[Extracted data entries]
== == ==

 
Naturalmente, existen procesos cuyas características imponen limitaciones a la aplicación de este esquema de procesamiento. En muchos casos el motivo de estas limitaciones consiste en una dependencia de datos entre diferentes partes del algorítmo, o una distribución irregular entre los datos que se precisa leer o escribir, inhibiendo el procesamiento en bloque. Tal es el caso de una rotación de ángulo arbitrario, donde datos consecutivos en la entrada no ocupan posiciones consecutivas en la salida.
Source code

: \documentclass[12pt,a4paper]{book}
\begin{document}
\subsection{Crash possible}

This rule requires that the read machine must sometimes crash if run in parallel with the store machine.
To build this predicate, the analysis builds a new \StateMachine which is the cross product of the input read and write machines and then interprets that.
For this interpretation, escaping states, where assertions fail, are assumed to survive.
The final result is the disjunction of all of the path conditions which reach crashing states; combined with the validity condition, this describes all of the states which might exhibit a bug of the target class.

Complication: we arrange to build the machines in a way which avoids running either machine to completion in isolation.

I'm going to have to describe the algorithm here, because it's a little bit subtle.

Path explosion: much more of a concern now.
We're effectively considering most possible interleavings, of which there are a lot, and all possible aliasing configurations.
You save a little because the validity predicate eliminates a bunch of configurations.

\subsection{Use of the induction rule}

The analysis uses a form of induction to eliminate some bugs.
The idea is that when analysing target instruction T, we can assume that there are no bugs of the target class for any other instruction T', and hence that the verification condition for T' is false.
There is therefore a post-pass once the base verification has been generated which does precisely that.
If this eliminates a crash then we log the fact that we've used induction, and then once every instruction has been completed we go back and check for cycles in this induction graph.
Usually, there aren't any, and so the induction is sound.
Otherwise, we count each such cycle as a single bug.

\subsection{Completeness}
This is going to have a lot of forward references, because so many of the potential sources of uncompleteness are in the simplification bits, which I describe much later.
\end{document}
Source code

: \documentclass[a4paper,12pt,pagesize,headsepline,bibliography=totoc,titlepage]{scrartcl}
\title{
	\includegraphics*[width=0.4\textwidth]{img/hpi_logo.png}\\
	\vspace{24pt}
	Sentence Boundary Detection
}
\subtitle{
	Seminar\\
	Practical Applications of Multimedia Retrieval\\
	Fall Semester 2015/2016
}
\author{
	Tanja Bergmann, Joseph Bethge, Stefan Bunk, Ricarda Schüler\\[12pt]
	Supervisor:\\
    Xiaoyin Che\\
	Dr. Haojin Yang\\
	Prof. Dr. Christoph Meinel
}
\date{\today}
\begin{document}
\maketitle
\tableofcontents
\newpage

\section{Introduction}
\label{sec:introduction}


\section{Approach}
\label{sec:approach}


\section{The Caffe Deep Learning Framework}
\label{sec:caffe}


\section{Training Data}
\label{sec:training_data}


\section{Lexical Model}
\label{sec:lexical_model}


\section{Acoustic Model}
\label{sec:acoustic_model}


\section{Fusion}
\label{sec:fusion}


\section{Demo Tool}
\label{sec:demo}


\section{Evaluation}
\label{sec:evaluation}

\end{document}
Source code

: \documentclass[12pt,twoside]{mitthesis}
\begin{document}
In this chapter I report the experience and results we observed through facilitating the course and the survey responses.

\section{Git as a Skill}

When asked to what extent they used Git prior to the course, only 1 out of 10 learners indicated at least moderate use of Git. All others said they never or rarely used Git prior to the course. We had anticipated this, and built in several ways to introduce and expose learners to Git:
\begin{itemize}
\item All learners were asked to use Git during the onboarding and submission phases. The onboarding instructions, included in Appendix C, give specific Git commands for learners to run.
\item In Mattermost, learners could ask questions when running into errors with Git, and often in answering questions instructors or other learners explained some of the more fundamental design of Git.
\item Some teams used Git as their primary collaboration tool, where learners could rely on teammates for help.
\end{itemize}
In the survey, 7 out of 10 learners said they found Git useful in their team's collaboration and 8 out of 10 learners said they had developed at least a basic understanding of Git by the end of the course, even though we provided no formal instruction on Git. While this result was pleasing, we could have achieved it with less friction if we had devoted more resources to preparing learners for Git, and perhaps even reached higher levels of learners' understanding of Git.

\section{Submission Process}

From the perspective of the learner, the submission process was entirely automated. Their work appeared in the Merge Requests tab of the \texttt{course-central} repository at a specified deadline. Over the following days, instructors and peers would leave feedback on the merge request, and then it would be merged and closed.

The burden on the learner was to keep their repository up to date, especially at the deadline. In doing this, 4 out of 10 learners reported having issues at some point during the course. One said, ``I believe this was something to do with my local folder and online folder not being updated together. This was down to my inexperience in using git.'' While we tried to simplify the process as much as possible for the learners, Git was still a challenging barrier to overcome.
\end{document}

== == ==

◆ To do ◆
Each line of the data must be written out exactly as it appears.

◆ Answer area ◆
Naturalmente, existen procesos cuyas características imponen limitaciones a la aplicación de este esquema de procesamiento. En muchos casos el motivo de estas limitaciones consiste en una dependencia de datos entre diferentes partes del algorítmo, o una distribución irregular entre los datos que se precisa leer o escribir, inhibiendo el procesamiento en bloque. Tal es el caso de una rotación de ángulo arbitrario, donde datos consecutivos en la entrada no ocupan posiciones consecutivas en la salida.
Source code

: \documentclass[12pt,a4paper]{book}
\begin{document}
\subsection{Crash possible}

This rule requires that the read machine must sometimes crash if run in parallel with the store machine.
To build this predicate, the analysis builds a new \StateMachine which is the cross product of the input read and write machines and then interprets that.
For this interpretation, escaping states, where assertions fail, are assumed to survive.
The final result is the disjunction of all of the path conditions which reach crashing states; combined with the validity condition, this describes all of the states which might exhibit a bug of the target class.

Complication: we arrange to build the machines in a way which avoids running either machine to completion in isolation.

I'm going to have to describe the algorithm here, because it's a little bit subtle.

Path explosion: much more of a concern now.
We're effectively considering most possible interleavings, of which there are a lot, and all possible aliasing configurations.
You save a little because the validity predicate eliminates a bunch of configurations.

\subsection{Use of the induction rule}

The analysis uses a form of induction to eliminate some bugs.
The idea is that when analysing target instruction T, we can assume that there are no bugs of the target class for any other instruction T', and hence that the verification condition for T' is false.
There is therefore a post-pass once the base verification has been generated which does precisely that.
If this eliminates a crash then we log the fact that we've used induction, and then once every instruction has been completed we go back and check for cycles in this induction graph.
Usually, there aren't any, and so the induction is sound.
Otherwise, we count each such cycle as a single bug.

\subsection{Completeness}
This is going to have a lot of forward references, because so many of the potential sources of uncompleteness are in the simplification bits, which I describe much later.
\end{document}
Source code

: \documentclass[a4paper,12pt,pagesize,headsepline,bibliography=totoc,titlepage]{scrartcl}
\title{
	\includegraphics*[width=0.4\textwidth]{img/hpi_logo.png}\\
	\vspace{24pt}
	Sentence Boundary Detection
}
\subtitle{
	Seminar\\
	Practical Applications of Multimedia Retrieval\\
	Fall Semester 2015/2016
}
\author{
	Tanja Bergmann, Joseph Bethge, Stefan Bunk, Ricarda Schüler\\[12pt]
	Supervisor:\\
    Xiaoyin Che\\
	Dr. Haojin Yang\\
	Prof. Dr. Christoph Meinel
}
\date{\today}
\begin{document}
\maketitle
\tableofcontents
\newpage

\section{Introduction}
\label{sec:introduction}


\section{Approach}
\label{sec:approach}


\section{The Caffe Deep Learning Framework}
\label{sec:caffe}


\section{Training Data}
\label{sec:training_data}


\section{Lexical Model}
\label{sec:lexical_model}


\section{Acoustic Model}
\label{sec:acoustic_model}


\section{Fusion}
\label{sec:fusion}


\section{Demo Tool}
\label{sec:demo}


\section{Evaluation}
\label{sec:evaluation}

\end{document}
Source code

: \documentclass[12pt,twoside]{mitthesis}
\begin{document}
In this chapter I report the experience and results we observed through facilitating the course and the survey responses.

\section{Git as a Skill}

When asked to what extent they used Git prior to the course, only 1 out of 10 learners indicated at least moderate use of Git. All others said they never or rarely used Git prior to the course. We had anticipated this, and built in several ways to introduce and expose learners to Git:
\begin{itemize}
\item All learners were asked to use Git during the onboarding and submission phases. The onboarding instructions, included in Appendix C, give specific Git commands for learners to run.
\item In Mattermost, learners could ask questions when running into errors with Git, and often in answering questions instructors or other learners explained some of the more fundamental design of Git.
\item Some teams used Git as their primary collaboration tool, where learners could rely on teammates for help.
\end{itemize}
In the survey, 7 out of 10 learners said they found Git useful in their team's collaboration and 8 out of 10 learners said they had developed at least a basic understanding of Git by the end of the course, even though we provided no formal instruction on Git. While this result was pleasing, we could have achieved it with less friction if we had devoted more resources to preparing learners for Git, and perhaps even reached higher levels of learners' understanding of Git.

\section{Submission Process}

From the perspective of the learner, the submission process was entirely automated. Their work appeared in the Merge Requests tab of the \texttt{course-central} repository at a specified deadline. Over the following days, instructors and peers would leave feedback on the merge request, and then it would be merged and closed.

The burden on the learner was to keep their repository up to date, especially at the deadline. In doing this, 4 out of 10 learners reported having issues at some point during the course. One said, ``I believe this was something to do with my local folder and online folder not being updated together. This was down to my inexperience in using git.'' While we tried to simplify the process as much as possible for the learners, Git was still a challenging barrier to overcome.
\end{document}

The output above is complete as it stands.